#### [Exercise data]
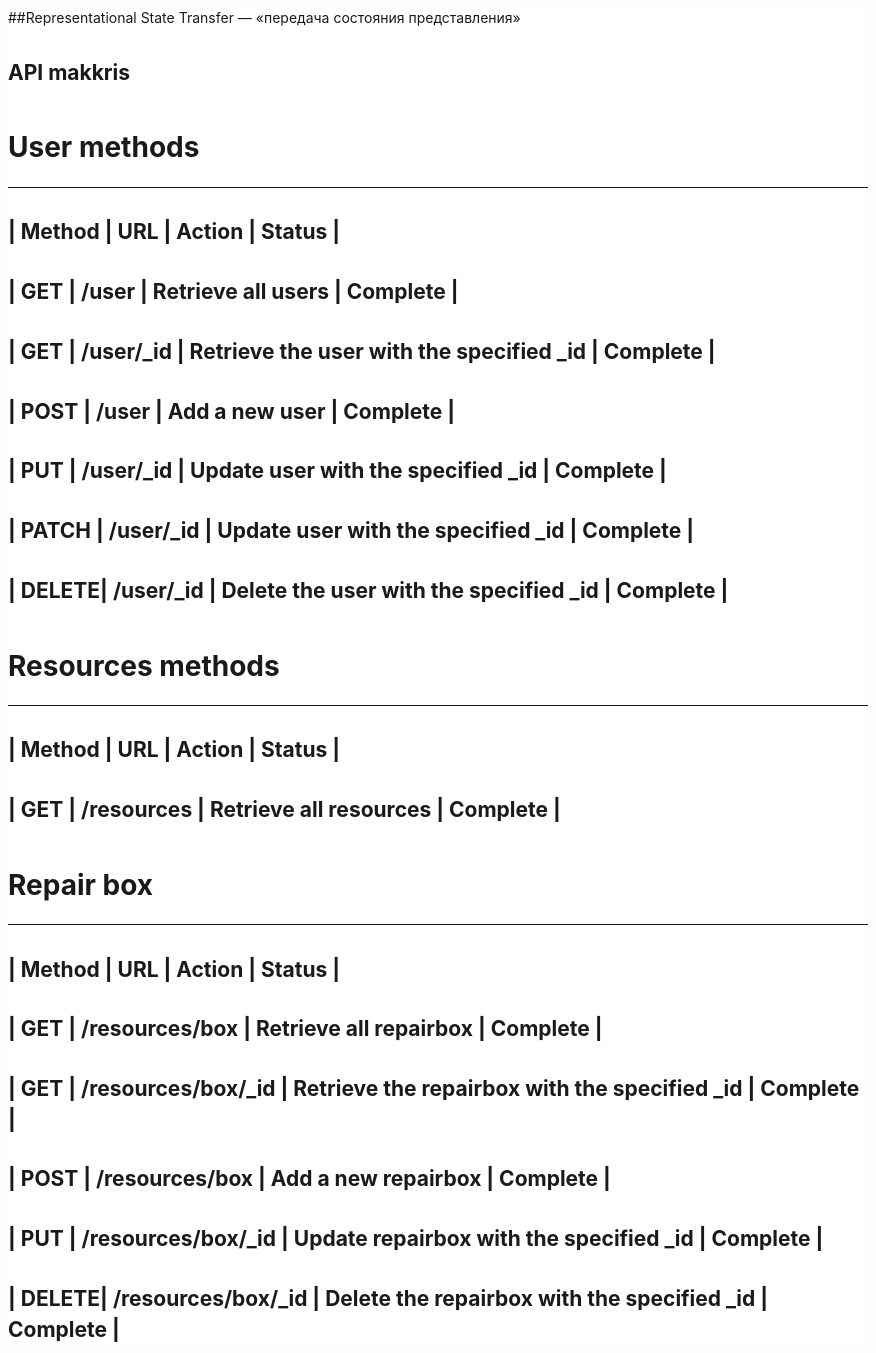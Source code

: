 ##Representational State Transfer — «передача состояния представления»
## API makkris

# User methods

----------------------------------------------------------------------------------------------
| Method |             URL           | Action                                     |  Status  |
----------------------------------------------------------------------------------------------
|   GET  |  /user                    | Retrieve all users                         | Complete |
----------------------------------------------------------------------------------------------
|   GET  |  /user/_id                | Retrieve the user with the specified _id   | Complete |
----------------------------------------------------------------------------------------------
|   POST | /user                     | Add a new user                             | Complete |
----------------------------------------------------------------------------------------------
|   PUT  | /user/_id                 | Update user with the specified _id         | Complete |
----------------------------------------------------------------------------------------------
|  PATCH | /user/_id                 | Update user with the specified _id         | Complete |
----------------------------------------------------------------------------------------------
|  DELETE| /user/_id                 | Delete the user with the specified _id     | Complete |
----------------------------------------------------------------------------------------------


# Resources methods

----------------------------------------------------------------------------------------------
| Method |             URL           | Action                                     |  Status  |
----------------------------------------------------------------------------------------------
|   GET  |  /resources               | Retrieve all resources                     | Complete |
----------------------------------------------------------------------------------------------


# Repair box

----------------------------------------------------------------------------------------------------
| Method |             URL           | Action                                           |  Status  |
----------------------------------------------------------------------------------------------------
|   GET  |  /resources/box     | Retrieve all repairbox                                 | Complete |
----------------------------------------------------------------------------------------------------
|   GET  |  /resources/box/_id | Retrieve the repairbox with the specified _id          | Complete |
----------------------------------------------------------------------------------------------------
|   POST | /resources/box      | Add a new repairbox                                    | Complete |
----------------------------------------------------------------------------------------------------
|   PUT  | /resources/box/_id  | Update repairbox with the specified _id                | Complete |
----------------------------------------------------------------------------------------------------
|  DELETE| /resources/box/_id  | Delete the repairbox with the specified _id            | Complete |
----------------------------------------------------------------------------------------------------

#### [Exercise requirements]
Scan the records above for the word "POST" and return every line where it occurs.

#### [Result]
|   POST | /user                     | Add a new user                             | Complete |
|   POST | /resources/box      | Add a new repairbox                                    | Complete |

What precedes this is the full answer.